Weekly Trader's Outlook
Markets Applaud Strong Jobs Report, Trade Deal

The Week That Was
If you read last week's blog you might recall that I had a "Slightly Bullish" forecast for this week, citing continued bullish technical momentum. At the time of this writing the S&P 500 is up 1.7% on the week and hitting fresh all-time highs today, so my outlook turned out to be correct. Outside of the recent Momo/FOMO backdrop there were two primary catalysts that assisted the bulls. First, the economic data was firm, highlighted by this morning's better-than-expected monthly jobs report (more on this in the "Economic Data, Rates & the Fed" section below). Secondly, the U.S. struck a trade deal with Vietnam. The agreement established a 20% U.S. tariff on goods from Vietnam, including a 40% transshipping tariff on goods going through Vietnam to the United States. Additionally, the U.S. will not pay any tariffs to access Vietnam's markets. Although the 20% tariff is higher than the prior 10%, its lower than the 46% rate announced back on Liberation Day. Markets interpreted the deal as a net positive, since it provides more clarity on the trade front. However, the impact of higher tariff rates on the U.S. economy or corporate earnings remains unclear for now.
Outlook for Next Week
The S&P 500 and Nasdaq Composite closed at fresh all-time highs today, while the Dow Jones and Russell 2000 closed at the highest levels since February. Are we overbought on a near-term basis? Yes. Does that mean that markets can't push higher? No. Bullish momentum tends to feed on itself, especially when markets are at fresh highs, aided by performance chasing and FOMO. However, stocks go down as well as up, and mean version occurs at some point, so it's important for investors to not get lulled into complacency. July seasonality favors the bulls, but next week markets could encounter a test. The 90-day tariff pause by the U.S. ends next Wednesday (July 9th), and assuming President Donald Trump stands by his statement that he will not extend this trade deadline, it seems likely that there will either be a slew of trade deals/frameworks, or some trade turmoil if there are disagreements. Additionally, if additional trade deals are announced, what will the tariff rate be, and will markets respond positively irrespective of the rate? It seems logical to assume that the higher the tariff rate the higher the potential for economic consequence, but markets have largely dismissed any concerns. Given the market's overbought status (more on this in the "Technical Take" section below) and the potential to encounter either some negative trade surprises or a "sell on the news" reaction, I'm in the cautious camp next week. Therefore, my forecast for next week is "Slightly Bearish." The market has been so bullish and resilient recently that I don't expect a significant pullback, hence the "slightly" bearish outlook. What could challenge next week's outlook? If there are trade deals and they are better than expected, this could potentially fuel another leg higher in stocks.

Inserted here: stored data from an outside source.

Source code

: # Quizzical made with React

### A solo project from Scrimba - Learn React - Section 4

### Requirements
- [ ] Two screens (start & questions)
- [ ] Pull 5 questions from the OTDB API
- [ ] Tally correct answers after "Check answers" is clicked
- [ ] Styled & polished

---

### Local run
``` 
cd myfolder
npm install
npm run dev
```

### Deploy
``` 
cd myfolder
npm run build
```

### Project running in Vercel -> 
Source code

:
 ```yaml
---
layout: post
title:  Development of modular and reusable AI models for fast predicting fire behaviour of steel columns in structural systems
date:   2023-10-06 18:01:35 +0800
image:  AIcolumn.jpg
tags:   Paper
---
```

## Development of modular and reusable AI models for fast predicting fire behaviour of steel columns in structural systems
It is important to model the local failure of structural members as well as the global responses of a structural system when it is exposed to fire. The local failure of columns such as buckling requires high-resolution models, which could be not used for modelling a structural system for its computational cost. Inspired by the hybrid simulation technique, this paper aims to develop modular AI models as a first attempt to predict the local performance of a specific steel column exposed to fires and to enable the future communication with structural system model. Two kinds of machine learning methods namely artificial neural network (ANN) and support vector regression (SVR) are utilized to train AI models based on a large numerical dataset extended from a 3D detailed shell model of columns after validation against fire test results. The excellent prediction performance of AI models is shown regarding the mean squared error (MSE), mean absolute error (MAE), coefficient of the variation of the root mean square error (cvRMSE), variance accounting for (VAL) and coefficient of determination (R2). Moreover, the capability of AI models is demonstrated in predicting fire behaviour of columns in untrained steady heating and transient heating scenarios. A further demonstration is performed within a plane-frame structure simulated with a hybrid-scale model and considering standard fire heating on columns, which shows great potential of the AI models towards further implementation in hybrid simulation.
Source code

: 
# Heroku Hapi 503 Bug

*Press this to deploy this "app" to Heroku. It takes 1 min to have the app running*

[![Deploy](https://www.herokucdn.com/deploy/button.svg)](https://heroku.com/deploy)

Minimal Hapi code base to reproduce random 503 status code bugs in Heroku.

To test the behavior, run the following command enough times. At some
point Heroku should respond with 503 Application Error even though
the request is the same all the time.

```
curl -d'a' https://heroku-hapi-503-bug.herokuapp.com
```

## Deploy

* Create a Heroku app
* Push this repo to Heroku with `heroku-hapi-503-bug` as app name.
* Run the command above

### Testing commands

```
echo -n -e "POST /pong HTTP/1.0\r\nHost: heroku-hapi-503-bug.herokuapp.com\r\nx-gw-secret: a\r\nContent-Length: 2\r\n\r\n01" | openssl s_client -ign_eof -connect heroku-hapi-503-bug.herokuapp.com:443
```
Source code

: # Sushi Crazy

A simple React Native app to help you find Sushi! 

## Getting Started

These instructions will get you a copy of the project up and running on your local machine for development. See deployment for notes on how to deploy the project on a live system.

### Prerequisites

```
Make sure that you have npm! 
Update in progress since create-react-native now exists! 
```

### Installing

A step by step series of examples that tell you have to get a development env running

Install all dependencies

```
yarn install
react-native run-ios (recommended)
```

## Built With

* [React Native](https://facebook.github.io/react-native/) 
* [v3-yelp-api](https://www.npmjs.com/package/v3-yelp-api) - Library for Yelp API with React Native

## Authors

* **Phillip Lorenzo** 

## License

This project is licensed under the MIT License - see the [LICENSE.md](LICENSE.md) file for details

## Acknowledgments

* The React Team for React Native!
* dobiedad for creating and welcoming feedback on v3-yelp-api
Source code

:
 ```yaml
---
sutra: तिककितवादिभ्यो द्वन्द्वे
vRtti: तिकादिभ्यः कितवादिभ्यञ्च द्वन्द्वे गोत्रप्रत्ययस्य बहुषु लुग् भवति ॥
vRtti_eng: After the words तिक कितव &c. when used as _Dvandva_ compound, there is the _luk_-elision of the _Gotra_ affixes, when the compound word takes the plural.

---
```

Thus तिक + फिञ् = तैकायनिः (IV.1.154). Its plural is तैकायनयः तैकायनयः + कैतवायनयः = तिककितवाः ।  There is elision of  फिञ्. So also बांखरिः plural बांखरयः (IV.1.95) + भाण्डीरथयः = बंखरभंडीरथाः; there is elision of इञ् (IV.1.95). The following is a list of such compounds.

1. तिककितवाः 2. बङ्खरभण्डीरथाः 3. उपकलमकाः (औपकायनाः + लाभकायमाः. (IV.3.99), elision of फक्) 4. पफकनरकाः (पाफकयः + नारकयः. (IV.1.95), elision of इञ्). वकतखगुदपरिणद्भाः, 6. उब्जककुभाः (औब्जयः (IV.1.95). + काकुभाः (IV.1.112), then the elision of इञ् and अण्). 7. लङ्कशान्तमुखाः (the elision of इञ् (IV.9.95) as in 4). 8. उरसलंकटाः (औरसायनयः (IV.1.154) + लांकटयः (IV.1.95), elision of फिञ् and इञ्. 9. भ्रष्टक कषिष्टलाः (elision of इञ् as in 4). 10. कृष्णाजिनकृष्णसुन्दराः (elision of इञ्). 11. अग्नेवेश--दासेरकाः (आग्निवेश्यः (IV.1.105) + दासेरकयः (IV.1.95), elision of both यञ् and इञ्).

Other Potential Market-Moving Catalysts:
90-day Tariff Pause Ends July 9th
Economic:
- Monday (7/7): no reports
- Tuesday (7/8): Consumer Credit
- Wednesday (7/9): EIA Crude Oil Inventories, MBA Mortgage Applications Index, Wholesale Inventories
- Thursday (7/10): Continuing Claims, EIA Natural Gas Inventories, Initial Claims
- Friday (7/11): Treasury Budget
Earnings:
- Monday (7/7): no reports
- Tuesday (7/8): Immersion Corp. (IMMR), Kura Sushi USA Inc. (KRUS), Penguin Solutions (PENG), Aehr Test Systems (AEHR), Quantum Corp. (QMCO)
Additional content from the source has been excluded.